You've got crappy reps. LP and GP bought up the little companies that made the original "KoolPly". I guess they just needed a place to toss some bucks. After reading your logic Aaron, I think you're in the correct business... thank god you're not in the radiant heat flooring business or you'd have your clients wearing metal shoes to keep their feet warm.

Oak Ridge studies show savings up to 17% on utilities and negligible heat gain into the roofing materials (1-2%. That's probably less than the difference between various shingle colors). The foil blocks RADIANT HEAT. I built a 3400 Sq Ft house in Dallas Texas and saved hundreds of dollars in air conditioning bills versus my neighbors with similar houses and no radiant barrier.

In the winter the foil helps keep heat radiating OUT through the roof. Remember that casserole with foil on top?

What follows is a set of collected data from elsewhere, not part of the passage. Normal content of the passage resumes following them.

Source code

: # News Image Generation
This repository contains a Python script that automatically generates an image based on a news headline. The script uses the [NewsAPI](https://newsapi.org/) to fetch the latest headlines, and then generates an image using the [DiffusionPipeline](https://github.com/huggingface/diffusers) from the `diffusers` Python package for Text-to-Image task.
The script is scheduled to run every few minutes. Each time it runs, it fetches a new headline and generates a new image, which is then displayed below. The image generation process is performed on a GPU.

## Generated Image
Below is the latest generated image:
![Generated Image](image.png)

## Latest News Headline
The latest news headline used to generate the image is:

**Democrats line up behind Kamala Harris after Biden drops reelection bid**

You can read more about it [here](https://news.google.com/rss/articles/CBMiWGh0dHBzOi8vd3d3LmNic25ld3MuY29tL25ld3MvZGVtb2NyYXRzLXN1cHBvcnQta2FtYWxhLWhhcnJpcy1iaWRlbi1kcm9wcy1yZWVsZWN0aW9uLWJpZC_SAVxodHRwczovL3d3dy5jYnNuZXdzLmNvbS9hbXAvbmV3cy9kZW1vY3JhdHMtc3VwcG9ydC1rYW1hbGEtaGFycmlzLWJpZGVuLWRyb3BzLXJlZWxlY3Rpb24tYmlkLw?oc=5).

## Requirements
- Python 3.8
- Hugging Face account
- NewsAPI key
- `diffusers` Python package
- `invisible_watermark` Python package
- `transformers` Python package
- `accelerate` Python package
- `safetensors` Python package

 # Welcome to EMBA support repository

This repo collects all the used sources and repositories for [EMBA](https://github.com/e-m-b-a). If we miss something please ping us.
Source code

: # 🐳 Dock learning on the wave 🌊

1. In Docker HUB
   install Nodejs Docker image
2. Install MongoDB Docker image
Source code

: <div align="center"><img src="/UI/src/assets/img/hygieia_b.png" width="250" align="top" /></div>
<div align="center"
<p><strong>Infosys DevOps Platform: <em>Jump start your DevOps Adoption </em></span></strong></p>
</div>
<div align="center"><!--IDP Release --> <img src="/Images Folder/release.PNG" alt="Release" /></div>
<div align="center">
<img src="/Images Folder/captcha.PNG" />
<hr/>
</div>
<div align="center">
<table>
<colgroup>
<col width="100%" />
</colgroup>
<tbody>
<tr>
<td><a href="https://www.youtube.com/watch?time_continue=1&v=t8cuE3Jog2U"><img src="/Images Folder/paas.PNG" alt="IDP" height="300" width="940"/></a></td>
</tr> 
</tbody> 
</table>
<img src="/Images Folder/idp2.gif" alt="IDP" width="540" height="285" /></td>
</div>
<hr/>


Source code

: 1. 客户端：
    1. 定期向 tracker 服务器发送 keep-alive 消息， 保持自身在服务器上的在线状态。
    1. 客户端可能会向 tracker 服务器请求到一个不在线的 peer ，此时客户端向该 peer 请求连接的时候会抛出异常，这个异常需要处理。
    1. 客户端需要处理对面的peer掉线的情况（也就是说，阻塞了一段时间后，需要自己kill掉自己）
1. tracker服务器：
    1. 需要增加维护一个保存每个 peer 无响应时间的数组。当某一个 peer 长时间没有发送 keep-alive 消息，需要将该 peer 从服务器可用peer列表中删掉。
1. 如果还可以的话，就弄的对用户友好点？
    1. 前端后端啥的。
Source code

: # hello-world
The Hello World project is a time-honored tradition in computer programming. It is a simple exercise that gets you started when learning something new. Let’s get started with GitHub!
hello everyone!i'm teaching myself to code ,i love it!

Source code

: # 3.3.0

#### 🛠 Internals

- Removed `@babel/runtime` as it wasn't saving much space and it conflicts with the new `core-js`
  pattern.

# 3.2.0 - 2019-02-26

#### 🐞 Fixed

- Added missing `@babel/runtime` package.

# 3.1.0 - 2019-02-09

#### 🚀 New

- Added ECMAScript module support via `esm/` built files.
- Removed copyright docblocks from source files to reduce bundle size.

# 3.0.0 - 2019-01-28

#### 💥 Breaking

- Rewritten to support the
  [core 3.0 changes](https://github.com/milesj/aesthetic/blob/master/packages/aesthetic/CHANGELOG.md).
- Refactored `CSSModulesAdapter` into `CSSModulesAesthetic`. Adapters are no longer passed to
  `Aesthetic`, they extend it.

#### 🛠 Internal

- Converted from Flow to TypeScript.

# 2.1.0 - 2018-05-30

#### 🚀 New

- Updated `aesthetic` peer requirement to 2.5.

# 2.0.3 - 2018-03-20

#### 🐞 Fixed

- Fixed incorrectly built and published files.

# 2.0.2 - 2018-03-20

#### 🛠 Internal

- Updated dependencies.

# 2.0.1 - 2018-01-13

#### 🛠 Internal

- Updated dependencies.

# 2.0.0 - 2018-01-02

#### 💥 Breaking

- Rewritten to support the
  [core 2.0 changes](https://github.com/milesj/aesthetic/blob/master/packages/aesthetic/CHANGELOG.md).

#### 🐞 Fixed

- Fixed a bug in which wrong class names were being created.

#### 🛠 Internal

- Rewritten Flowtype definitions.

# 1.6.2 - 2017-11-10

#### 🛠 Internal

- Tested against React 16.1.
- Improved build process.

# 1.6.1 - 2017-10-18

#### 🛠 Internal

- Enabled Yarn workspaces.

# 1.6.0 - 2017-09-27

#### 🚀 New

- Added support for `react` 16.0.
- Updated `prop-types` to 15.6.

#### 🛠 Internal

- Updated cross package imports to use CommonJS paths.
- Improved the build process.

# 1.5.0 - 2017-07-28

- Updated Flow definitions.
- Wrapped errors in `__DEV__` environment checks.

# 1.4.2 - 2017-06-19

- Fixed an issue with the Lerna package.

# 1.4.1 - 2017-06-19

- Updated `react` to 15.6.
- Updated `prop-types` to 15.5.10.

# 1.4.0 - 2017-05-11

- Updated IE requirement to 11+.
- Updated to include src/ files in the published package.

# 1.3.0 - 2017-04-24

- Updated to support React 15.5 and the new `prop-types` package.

So I would heartily endorse the foil product. It's roofers like Aaron et al that have helped keep America's energy foot print so large. Ed, the jury is not "still out". The product is proven and will pay for itself in 3-5 years.

I don't work in the roofin' bidness but if I did I would put a foil backed product on every roof I did. OSB vs plywood? Sure. Use which ever you want... you can even staple many radiant barrier products to the sheathing yourself.

As far as roofing warranties, I live in Texas where a roof gets pounded by hail approximately every 7 years, so any shingle warranty is just something to help you get to sleep every night... much like the worthless home warranties that builders sell to clients... now those are a joke...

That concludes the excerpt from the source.